Les négociations salariales collectives ont-elles évité la diminution des bas salaires ?
Différentes études portant sur d’autres pays montrent que les négociations salariales collectives réduisent les inégalités salariales, avec à la fois un effet de hausse sur les bas salaires et un effet de modération sur les hauts salaires (Lucifora, McKnight, et Salverda 2005 ; OCDE 2019). Cet effet amortissant gagne d’autant plus en force que les branches et les professions sont nombreuses à devoir respecter les accords. Une coordination des revendications salariales et des négociations au niveau national permettent en outre d’éviter l’apparition de différences considérables entre les branches.
Pour l’Allemagne, plusieurs études concluent que le transfert des négociations salariales de l’échelle sectorielle à l’échelle de l’entreprise et la diminution générale du taux de couverture des conventions collectives expliquent la diminution des bas salaires (voir par exemple Antonczyk, DeLeire, et Fitzenberger 2018 ; Card, Heining, et Kline 2013). À l’inverse, l’introduction en 2015 du salaire minimum national en Allemagne a permis de relever les salaires les plus bas et donc de réduire à nouveau légèrement les inégalités salariales (Grabka et Schröder 2019).
En revanche, l’influence des CCT sur l’inégalité salariale n’a pas encore été étudiée pour la Suisse, peut-être parce qu’il n’existe pas encore de relevé systématique des principales caractéristiques des conventions, notamment autour des salaires minimaux. Les connaissances acquises dans d’autres pays suggèrent toutefois que les CCT ont contribué à stabiliser l’inégalité salariale dans le bas de l’échelle au cours des vingt dernières années.

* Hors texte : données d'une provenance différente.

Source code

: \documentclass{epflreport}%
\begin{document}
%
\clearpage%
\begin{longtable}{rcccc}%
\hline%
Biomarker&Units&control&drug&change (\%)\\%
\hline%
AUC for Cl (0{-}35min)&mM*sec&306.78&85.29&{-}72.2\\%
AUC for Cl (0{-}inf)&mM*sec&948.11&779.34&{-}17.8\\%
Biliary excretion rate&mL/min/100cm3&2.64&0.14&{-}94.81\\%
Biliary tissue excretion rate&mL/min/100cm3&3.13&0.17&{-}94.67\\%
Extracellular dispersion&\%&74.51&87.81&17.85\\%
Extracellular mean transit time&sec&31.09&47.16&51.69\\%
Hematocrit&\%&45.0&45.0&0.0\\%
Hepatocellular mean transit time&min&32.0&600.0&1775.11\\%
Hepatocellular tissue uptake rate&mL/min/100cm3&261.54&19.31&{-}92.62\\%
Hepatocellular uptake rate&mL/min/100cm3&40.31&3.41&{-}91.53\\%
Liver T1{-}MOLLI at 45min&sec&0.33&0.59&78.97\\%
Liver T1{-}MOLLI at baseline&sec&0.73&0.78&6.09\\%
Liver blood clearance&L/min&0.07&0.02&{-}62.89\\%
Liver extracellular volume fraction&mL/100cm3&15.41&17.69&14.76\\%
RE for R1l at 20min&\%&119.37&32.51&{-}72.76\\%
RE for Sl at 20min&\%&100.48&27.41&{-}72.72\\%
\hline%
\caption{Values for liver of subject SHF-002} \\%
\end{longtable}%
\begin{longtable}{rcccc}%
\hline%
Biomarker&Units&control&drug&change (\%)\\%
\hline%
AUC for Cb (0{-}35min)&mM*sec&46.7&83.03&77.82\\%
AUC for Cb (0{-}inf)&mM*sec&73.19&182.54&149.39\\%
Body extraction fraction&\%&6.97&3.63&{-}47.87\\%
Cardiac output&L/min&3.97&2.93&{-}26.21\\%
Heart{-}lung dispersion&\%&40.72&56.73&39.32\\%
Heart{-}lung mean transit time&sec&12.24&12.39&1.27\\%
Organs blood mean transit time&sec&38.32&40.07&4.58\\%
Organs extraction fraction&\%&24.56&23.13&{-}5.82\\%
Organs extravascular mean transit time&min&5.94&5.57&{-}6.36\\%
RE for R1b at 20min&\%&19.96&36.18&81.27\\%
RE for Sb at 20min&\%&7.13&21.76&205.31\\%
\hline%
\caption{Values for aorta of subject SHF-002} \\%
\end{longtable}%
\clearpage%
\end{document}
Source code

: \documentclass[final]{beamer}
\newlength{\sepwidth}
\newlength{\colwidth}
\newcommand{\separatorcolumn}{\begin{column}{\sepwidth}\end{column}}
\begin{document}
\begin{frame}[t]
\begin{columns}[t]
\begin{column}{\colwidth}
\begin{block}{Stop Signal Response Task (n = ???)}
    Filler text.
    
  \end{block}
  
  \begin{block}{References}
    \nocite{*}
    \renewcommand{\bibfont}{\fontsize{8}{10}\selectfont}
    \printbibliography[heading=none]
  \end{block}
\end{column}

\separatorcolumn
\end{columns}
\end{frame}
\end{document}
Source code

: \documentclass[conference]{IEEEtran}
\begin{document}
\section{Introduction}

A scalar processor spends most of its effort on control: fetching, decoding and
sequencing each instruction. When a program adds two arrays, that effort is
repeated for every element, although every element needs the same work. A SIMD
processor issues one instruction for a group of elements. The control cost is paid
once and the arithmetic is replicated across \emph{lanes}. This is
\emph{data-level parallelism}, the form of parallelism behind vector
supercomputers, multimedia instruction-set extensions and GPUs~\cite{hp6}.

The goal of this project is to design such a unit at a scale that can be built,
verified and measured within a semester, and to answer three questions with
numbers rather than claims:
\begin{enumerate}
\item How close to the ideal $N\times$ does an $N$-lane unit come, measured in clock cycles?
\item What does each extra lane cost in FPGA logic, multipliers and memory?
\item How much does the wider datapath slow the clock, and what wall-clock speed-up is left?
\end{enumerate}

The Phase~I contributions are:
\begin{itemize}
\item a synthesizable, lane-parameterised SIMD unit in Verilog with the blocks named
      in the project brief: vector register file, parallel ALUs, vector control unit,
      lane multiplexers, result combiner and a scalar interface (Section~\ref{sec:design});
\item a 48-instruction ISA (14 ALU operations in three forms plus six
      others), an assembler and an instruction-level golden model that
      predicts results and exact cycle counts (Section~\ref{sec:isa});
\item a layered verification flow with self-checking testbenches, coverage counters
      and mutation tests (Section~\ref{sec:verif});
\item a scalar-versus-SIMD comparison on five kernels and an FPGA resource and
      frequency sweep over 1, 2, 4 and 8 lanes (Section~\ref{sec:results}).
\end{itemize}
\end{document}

Outre les CCT, d’autres facteurs pourraient être pertinents pour expliquer la proportion relativement faible de bas salaires en Suisse. La proximité entre le système de formation professionnelle et le marché du travail ainsi que les possibilités de formation continue ont peut-être contribué à ce que les personnes sans diplôme universitaire puissent suivre le rythme de l’évolution technologique. Cela expliquerait alors la différence d’impact de certaines technologies en Suisse par rapport à d’autres pays, malgré leur prépondérance régionale identique. La générosité de l’assurance chômage par rapport à d’autres pays a peut-être aussi joué un rôle. Avec une bonne couverture sociale, les travailleurs subissent moins de pression à l’heure d’accepter un poste et un salaire. Mais des frais de personnel plus élevés peuvent aussi provoquer une baisse de la demande du côté des entreprises. Les preuves de l’effet du niveau des indemnités de chômage sur les salaires de départ sont toutefois globalement hétérogènes (voir entre autres Jäger et al. 2020 ; Dahl et Knepper 2022). Il est également possible que le débat public autour de l’initiative pour un salaire minimum national - bien que rejetée dans les urnes en 2014 - ait établi une sorte de plancher salarial qui est encore considéré comme acceptable par la société.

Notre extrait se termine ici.